Restate all of the data exactly.
....................
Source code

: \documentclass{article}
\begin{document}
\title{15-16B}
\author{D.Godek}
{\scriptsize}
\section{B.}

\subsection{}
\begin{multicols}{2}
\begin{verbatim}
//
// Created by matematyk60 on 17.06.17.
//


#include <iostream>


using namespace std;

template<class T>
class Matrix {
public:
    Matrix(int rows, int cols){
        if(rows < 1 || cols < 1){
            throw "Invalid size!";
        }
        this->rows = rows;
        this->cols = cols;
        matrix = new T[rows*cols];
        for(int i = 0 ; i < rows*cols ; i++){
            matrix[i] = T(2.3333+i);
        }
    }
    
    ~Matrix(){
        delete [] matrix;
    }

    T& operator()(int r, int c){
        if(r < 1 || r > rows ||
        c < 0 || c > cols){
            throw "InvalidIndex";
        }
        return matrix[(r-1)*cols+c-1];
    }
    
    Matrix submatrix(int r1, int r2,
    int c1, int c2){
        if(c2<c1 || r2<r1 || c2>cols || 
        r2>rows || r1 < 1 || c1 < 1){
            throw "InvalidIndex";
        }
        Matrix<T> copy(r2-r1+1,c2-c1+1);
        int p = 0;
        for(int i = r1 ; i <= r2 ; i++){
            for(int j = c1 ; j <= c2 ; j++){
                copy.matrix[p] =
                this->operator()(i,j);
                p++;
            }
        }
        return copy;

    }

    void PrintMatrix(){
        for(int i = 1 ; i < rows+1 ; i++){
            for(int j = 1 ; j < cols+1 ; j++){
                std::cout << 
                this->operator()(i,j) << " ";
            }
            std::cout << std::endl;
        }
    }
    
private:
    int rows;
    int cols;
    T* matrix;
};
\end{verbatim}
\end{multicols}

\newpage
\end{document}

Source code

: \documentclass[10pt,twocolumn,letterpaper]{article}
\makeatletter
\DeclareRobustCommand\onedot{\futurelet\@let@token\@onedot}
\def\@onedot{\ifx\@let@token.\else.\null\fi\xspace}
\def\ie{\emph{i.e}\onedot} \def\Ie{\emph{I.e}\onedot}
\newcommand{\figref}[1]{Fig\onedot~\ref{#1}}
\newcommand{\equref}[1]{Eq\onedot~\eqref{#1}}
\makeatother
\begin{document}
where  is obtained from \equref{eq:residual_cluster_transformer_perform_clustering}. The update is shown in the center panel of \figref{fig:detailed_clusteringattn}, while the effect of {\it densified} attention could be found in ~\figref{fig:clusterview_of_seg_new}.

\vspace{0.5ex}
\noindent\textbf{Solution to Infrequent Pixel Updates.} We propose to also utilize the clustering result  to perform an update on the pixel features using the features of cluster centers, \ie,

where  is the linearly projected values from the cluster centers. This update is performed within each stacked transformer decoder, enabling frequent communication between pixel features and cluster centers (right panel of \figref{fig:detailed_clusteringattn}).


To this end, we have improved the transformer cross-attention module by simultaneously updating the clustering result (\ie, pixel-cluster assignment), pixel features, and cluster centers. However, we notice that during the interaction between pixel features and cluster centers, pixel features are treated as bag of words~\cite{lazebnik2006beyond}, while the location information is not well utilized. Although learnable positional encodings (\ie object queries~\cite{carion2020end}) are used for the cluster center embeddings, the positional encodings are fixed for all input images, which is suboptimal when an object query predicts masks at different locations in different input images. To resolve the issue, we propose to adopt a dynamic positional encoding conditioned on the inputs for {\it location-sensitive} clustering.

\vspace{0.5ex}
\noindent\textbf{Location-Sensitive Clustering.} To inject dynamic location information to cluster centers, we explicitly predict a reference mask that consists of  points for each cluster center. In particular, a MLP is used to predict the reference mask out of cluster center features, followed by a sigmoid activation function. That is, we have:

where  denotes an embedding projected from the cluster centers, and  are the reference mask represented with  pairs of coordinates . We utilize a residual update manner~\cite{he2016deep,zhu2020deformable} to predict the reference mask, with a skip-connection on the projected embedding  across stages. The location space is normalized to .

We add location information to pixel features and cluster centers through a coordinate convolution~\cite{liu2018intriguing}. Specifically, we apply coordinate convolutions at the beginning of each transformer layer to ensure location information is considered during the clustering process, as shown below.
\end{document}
....................
→ Response to this exercise
Source code

: \documentclass{article}
\begin{document}
\title{15-16B}
\author{D.Godek}
{\scriptsize}
\section{B.}

\subsection{}
\begin{multicols}{2}
\begin{verbatim}
//
// Created by matematyk60 on 17.06.17.
//


#include <iostream>


using namespace std;

template<class T>
class Matrix {
public:
    Matrix(int rows, int cols){
        if(rows < 1 || cols < 1){
            throw "Invalid size!";
        }
        this->rows = rows;
        this->cols = cols;
        matrix = new T[rows*cols];
        for(int i = 0 ; i < rows*cols ; i++){
            matrix[i] = T(2.3333+i);
        }
    }
    
    ~Matrix(){
        delete [] matrix;
    }

    T& operator()(int r, int c){
        if(r < 1 || r > rows ||
        c < 0 || c > cols){
            throw "InvalidIndex";
        }
        return matrix[(r-1)*cols+c-1];
    }
    
    Matrix submatrix(int r1, int r2,
    int c1, int c2){
        if(c2<c1 || r2<r1 || c2>cols || 
        r2>rows || r1 < 1 || c1 < 1){
            throw "InvalidIndex";
        }
        Matrix<T> copy(r2-r1+1,c2-c1+1);
        int p = 0;
        for(int i = r1 ; i <= r2 ; i++){
            for(int j = c1 ; j <= c2 ; j++){
                copy.matrix[p] =
                this->operator()(i,j);
                p++;
            }
        }
        return copy;

    }

    void PrintMatrix(){
        for(int i = 1 ; i < rows+1 ; i++){
            for(int j = 1 ; j < cols+1 ; j++){
                std::cout << 
                this->operator()(i,j) << " ";
            }
            std::cout << std::endl;
        }
    }
    
private:
    int rows;
    int cols;
    T* matrix;
};
\end{verbatim}
\end{multicols}

\newpage
\end{document}

Source code

: \documentclass[10pt,twocolumn,letterpaper]{article}
\makeatletter
\DeclareRobustCommand\onedot{\futurelet\@let@token\@onedot}
\def\@onedot{\ifx\@let@token.\else.\null\fi\xspace}
\def\ie{\emph{i.e}\onedot} \def\Ie{\emph{I.e}\onedot}
\newcommand{\figref}[1]{Fig\onedot~\ref{#1}}
\newcommand{\equref}[1]{Eq\onedot~\eqref{#1}}
\makeatother
\begin{document}
where  is obtained from \equref{eq:residual_cluster_transformer_perform_clustering}. The update is shown in the center panel of \figref{fig:detailed_clusteringattn}, while the effect of {\it densified} attention could be found in ~\figref{fig:clusterview_of_seg_new}.

\vspace{0.5ex}
\noindent\textbf{Solution to Infrequent Pixel Updates.} We propose to also utilize the clustering result  to perform an update on the pixel features using the features of cluster centers, \ie,

where  is the linearly projected values from the cluster centers. This update is performed within each stacked transformer decoder, enabling frequent communication between pixel features and cluster centers (right panel of \figref{fig:detailed_clusteringattn}).


To this end, we have improved the transformer cross-attention module by simultaneously updating the clustering result (\ie, pixel-cluster assignment), pixel features, and cluster centers. However, we notice that during the interaction between pixel features and cluster centers, pixel features are treated as bag of words~\cite{lazebnik2006beyond}, while the location information is not well utilized. Although learnable positional encodings (\ie object queries~\cite{carion2020end}) are used for the cluster center embeddings, the positional encodings are fixed for all input images, which is suboptimal when an object query predicts masks at different locations in different input images. To resolve the issue, we propose to adopt a dynamic positional encoding conditioned on the inputs for {\it location-sensitive} clustering.

\vspace{0.5ex}
\noindent\textbf{Location-Sensitive Clustering.} To inject dynamic location information to cluster centers, we explicitly predict a reference mask that consists of  points for each cluster center. In particular, a MLP is used to predict the reference mask out of cluster center features, followed by a sigmoid activation function. That is, we have:

where  denotes an embedding projected from the cluster centers, and  are the reference mask represented with  pairs of coordinates . We utilize a residual update manner~\cite{he2016deep,zhu2020deformable} to predict the reference mask, with a skip-connection on the projected embedding  across stages. The location space is normalized to .

We add location information to pixel features and cluster centers through a coordinate convolution~\cite{liu2018intriguing}. Specifically, we apply coordinate convolutions at the beginning of each transformer layer to ensure location information is considered during the clustering process, as shown below.
\end{document}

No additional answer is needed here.